**Try it**
Give the records again word for word. Leave every picture out.

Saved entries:

_____

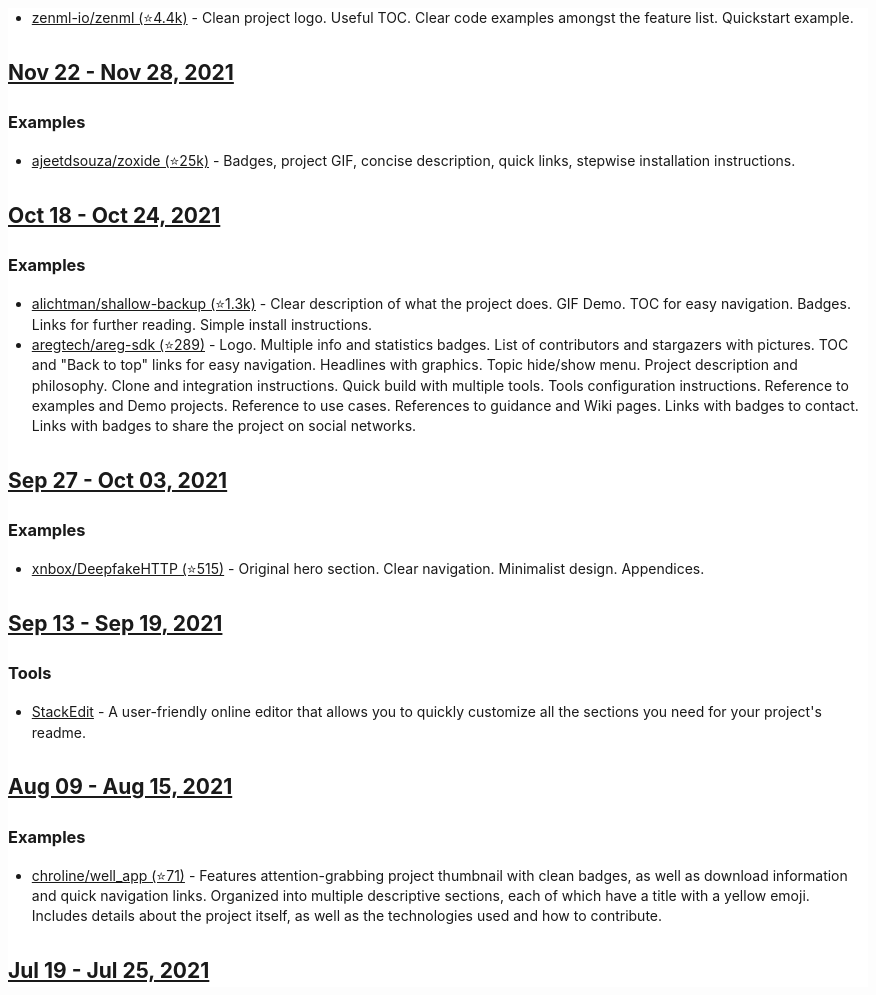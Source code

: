 *   [zenml-io/zenml (⭐4.4k)](https://github.com/zenml-io/zenml#readme) - Clean project logo. Useful TOC. Clear code examples amongst the feature list. Quickstart example.

## [Nov 22 - Nov 28, 2021](/content/2021/47/README.md)

### Examples

*   [ajeetdsouza/zoxide (⭐25k)](https://github.com/ajeetdsouza/zoxide#readme) - Badges, project GIF, concise description, quick links, stepwise installation instructions.

## [Oct 18 - Oct 24, 2021](/content/2021/42/README.md)

### Examples

*   [alichtman/shallow-backup (⭐1.3k)](https://github.com/alichtman/shallow-backup#readme) - Clear description of what the project does. GIF Demo. TOC for easy navigation. Badges. Links for further reading. Simple install instructions.
*   [aregtech/areg-sdk (⭐289)](https://github.com/aregtech/areg-sdk#readme) - Logo. Multiple info and statistics badges. List of contributors and stargazers with pictures. TOC and "Back to top" links for easy navigation. Headlines with graphics. Topic hide/show menu. Project description and philosophy. Clone and integration instructions. Quick build with multiple tools. Tools configuration instructions. Reference to examples and Demo projects. Reference to use cases. References to guidance and Wiki pages. Links with badges to contact. Links with badges to share the project on social networks.

## [Sep 27 - Oct 03, 2021](/content/2021/39/README.md)

### Examples

*   [xnbox/DeepfakeHTTP (⭐515)](https://github.com/xnbox/DeepfakeHTTP#readme) - Original hero section. Clear navigation. Minimalist design. Appendices.

## [Sep 13 - Sep 19, 2021](/content/2021/37/README.md)

### Tools

*   [StackEdit](https://stackedit.io/) - A user-friendly online editor that allows you to quickly customize all the sections you need for your project's readme.

## [Aug 09 - Aug 15, 2021](/content/2021/32/README.md)

### Examples

*   [chroline/well\_app (⭐71)](https://github.com/chroline/well_app#readme) - Features attention-grabbing project thumbnail with clean badges, as well as download information and quick navigation links. Organized into multiple descriptive sections, each of which have a title with a yellow emoji. Includes details about the project itself, as well as the technologies used and how to contribute.

## [Jul 19 - Jul 25, 2021](/content/2021/29/README.md)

_____

**Answer for this exercise**
Source code

: *   [zenml-io/zenml (⭐4.4k)](https://github.com/zenml-io/zenml#readme) - Clean project logo. Useful TOC. Clear code examples amongst the feature list. Quickstart example.

## [Nov 22 - Nov 28, 2021](/content/2021/47/README.md)

### Examples

*   [ajeetdsouza/zoxide (⭐25k)](https://github.com/ajeetdsouza/zoxide#readme) - Badges, project GIF, concise description, quick links, stepwise installation instructions.

## [Oct 18 - Oct 24, 2021](/content/2021/42/README.md)

### Examples

*   [alichtman/shallow-backup (⭐1.3k)](https://github.com/alichtman/shallow-backup#readme) - Clear description of what the project does. GIF Demo. TOC for easy navigation. Badges. Links for further reading. Simple install instructions.
*   [aregtech/areg-sdk (⭐289)](https://github.com/aregtech/areg-sdk#readme) - Logo. Multiple info and statistics badges. List of contributors and stargazers with pictures. TOC and "Back to top" links for easy navigation. Headlines with graphics. Topic hide/show menu. Project description and philosophy. Clone and integration instructions. Quick build with multiple tools. Tools configuration instructions. Reference to examples and Demo projects. Reference to use cases. References to guidance and Wiki pages. Links with badges to contact. Links with badges to share the project on social networks.

## [Sep 27 - Oct 03, 2021](/content/2021/39/README.md)

### Examples

*   [xnbox/DeepfakeHTTP (⭐515)](https://github.com/xnbox/DeepfakeHTTP#readme) - Original hero section. Clear navigation. Minimalist design. Appendices.

## [Sep 13 - Sep 19, 2021](/content/2021/37/README.md)

### Tools

*   [StackEdit](https://stackedit.io/) - A user-friendly online editor that allows you to quickly customize all the sections you need for your project's readme.

## [Aug 09 - Aug 15, 2021](/content/2021/32/README.md)

### Examples

*   [chroline/well\_app (⭐71)](https://github.com/chroline/well_app#readme) - Features attention-grabbing project thumbnail with clean badges, as well as download information and quick navigation links. Organized into multiple descriptive sections, each of which have a title with a yellow emoji. Includes details about the project itself, as well as the technologies used and how to contribute.

## [Jul 19 - Jul 25, 2021](/content/2021/29/README.md)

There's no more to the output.